TRY IT =>
Go over the records and copy every line with the string "google".

SOURCE MATERIAL =>

▼

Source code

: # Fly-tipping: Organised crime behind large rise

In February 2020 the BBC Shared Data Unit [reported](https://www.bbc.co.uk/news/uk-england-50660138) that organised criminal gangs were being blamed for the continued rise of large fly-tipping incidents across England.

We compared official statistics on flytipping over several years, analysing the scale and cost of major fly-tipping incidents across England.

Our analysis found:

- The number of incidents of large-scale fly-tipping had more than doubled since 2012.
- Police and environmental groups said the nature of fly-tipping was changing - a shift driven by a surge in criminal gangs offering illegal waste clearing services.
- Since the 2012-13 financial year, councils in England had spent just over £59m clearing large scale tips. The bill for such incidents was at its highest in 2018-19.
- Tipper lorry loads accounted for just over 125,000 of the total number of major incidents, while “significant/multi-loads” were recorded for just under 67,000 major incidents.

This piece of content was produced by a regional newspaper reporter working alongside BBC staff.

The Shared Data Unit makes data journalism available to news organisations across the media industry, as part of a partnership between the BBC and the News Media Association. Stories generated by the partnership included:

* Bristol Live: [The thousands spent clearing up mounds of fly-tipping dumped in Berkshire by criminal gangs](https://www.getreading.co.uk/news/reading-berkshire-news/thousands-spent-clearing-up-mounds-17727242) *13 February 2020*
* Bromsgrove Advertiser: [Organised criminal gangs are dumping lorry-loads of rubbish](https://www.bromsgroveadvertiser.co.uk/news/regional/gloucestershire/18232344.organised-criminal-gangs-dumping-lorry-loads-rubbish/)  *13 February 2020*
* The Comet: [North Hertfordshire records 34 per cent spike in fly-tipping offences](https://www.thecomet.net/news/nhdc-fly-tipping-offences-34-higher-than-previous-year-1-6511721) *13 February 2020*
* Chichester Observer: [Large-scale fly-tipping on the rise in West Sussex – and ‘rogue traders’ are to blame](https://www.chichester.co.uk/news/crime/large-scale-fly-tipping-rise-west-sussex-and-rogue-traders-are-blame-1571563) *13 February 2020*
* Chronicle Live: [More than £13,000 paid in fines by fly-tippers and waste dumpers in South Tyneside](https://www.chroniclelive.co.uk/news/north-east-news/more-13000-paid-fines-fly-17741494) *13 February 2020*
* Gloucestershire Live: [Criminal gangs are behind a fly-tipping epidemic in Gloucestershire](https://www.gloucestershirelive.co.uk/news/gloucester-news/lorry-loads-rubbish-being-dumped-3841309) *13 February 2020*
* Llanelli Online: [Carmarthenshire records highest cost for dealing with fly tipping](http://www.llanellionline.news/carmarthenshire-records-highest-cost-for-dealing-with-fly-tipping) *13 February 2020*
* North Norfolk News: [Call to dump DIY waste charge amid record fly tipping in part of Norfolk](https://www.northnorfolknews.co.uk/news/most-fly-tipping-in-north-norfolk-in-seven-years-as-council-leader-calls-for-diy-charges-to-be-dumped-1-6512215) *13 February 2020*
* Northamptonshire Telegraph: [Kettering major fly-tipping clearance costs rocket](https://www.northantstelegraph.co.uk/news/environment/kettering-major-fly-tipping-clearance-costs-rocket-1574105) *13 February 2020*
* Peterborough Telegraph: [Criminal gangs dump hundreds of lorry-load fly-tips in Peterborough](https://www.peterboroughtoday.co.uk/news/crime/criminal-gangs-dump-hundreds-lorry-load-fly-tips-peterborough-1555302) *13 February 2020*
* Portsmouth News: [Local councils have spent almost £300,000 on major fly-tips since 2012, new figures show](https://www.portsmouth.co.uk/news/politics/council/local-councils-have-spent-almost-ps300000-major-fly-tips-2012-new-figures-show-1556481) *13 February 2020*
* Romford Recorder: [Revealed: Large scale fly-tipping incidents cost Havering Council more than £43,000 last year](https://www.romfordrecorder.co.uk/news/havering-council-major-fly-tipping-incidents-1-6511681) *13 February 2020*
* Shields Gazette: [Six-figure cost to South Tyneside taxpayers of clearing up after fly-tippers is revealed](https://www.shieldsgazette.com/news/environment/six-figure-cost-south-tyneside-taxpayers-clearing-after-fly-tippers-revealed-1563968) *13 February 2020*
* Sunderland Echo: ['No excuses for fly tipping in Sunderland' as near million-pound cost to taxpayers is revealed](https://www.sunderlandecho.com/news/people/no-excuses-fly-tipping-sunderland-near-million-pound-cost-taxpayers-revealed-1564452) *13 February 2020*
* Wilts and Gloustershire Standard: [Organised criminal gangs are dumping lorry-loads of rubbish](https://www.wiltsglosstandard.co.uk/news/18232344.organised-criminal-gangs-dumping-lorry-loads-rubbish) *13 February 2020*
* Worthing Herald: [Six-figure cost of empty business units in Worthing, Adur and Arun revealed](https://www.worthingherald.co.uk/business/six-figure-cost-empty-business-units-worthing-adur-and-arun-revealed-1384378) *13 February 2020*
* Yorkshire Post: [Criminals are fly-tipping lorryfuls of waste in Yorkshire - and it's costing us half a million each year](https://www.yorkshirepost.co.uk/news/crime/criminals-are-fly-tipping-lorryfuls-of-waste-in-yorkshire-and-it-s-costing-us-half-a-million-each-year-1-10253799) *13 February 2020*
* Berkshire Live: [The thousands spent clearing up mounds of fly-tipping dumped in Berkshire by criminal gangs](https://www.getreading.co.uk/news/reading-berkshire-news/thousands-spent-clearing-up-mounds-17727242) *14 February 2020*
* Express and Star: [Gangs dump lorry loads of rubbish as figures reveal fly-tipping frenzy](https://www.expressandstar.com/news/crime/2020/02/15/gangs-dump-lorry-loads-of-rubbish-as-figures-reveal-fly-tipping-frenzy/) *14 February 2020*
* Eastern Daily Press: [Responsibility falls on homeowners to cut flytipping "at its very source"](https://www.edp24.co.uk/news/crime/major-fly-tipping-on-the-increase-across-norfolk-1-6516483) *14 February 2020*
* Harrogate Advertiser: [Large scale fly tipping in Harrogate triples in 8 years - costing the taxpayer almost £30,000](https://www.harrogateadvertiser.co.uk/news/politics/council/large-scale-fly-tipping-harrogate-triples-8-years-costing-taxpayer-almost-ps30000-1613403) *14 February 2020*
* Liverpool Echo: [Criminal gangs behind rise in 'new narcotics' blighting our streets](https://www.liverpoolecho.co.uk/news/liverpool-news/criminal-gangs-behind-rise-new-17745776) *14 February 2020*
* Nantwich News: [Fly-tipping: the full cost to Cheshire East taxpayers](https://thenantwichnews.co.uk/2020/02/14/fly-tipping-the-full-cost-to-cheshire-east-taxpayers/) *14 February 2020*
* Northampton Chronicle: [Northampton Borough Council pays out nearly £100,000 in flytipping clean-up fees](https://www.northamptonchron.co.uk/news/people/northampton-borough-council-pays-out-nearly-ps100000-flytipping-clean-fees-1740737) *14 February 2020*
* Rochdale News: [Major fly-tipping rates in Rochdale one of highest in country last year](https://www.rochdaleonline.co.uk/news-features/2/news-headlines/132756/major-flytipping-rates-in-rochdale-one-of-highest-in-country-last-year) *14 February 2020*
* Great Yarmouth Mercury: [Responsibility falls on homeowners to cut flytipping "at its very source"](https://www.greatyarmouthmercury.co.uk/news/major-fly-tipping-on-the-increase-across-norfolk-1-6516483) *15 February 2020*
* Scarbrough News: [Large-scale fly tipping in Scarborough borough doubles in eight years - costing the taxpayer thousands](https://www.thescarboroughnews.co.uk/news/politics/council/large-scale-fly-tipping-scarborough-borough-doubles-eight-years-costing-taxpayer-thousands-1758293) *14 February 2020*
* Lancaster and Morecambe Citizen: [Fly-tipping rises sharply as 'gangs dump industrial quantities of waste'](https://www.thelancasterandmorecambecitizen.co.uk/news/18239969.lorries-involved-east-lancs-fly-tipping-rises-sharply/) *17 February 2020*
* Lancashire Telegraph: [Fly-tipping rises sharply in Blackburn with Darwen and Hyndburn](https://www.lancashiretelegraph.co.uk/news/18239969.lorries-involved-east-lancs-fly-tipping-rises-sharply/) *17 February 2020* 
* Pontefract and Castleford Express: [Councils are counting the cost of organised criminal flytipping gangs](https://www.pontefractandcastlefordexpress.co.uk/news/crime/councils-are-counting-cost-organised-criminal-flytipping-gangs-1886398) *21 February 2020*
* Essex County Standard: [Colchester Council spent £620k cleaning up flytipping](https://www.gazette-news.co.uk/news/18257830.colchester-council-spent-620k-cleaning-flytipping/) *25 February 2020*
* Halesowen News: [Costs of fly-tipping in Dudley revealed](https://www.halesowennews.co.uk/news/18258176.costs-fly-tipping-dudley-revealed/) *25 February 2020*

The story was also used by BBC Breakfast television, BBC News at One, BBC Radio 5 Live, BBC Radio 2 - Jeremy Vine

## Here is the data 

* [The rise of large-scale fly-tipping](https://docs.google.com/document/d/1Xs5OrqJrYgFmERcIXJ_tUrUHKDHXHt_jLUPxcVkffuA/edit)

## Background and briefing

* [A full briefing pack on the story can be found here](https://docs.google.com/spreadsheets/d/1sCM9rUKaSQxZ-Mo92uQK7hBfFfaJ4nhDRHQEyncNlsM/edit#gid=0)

▲

RESULT FOR THIS TASK =>
* [The rise of large-scale fly-tipping](https://docs.google.com/document/d/1Xs5OrqJrYgFmERcIXJ_tUrUHKDHXHt_jLUPxcVkffuA/edit)
* [A full briefing pack on the story can be found here](https://docs.google.com/spreadsheets/d/1sCM9rUKaSQxZ-Mo92uQK7hBfFfaJ4nhDRHQEyncNlsM/edit#gid=0)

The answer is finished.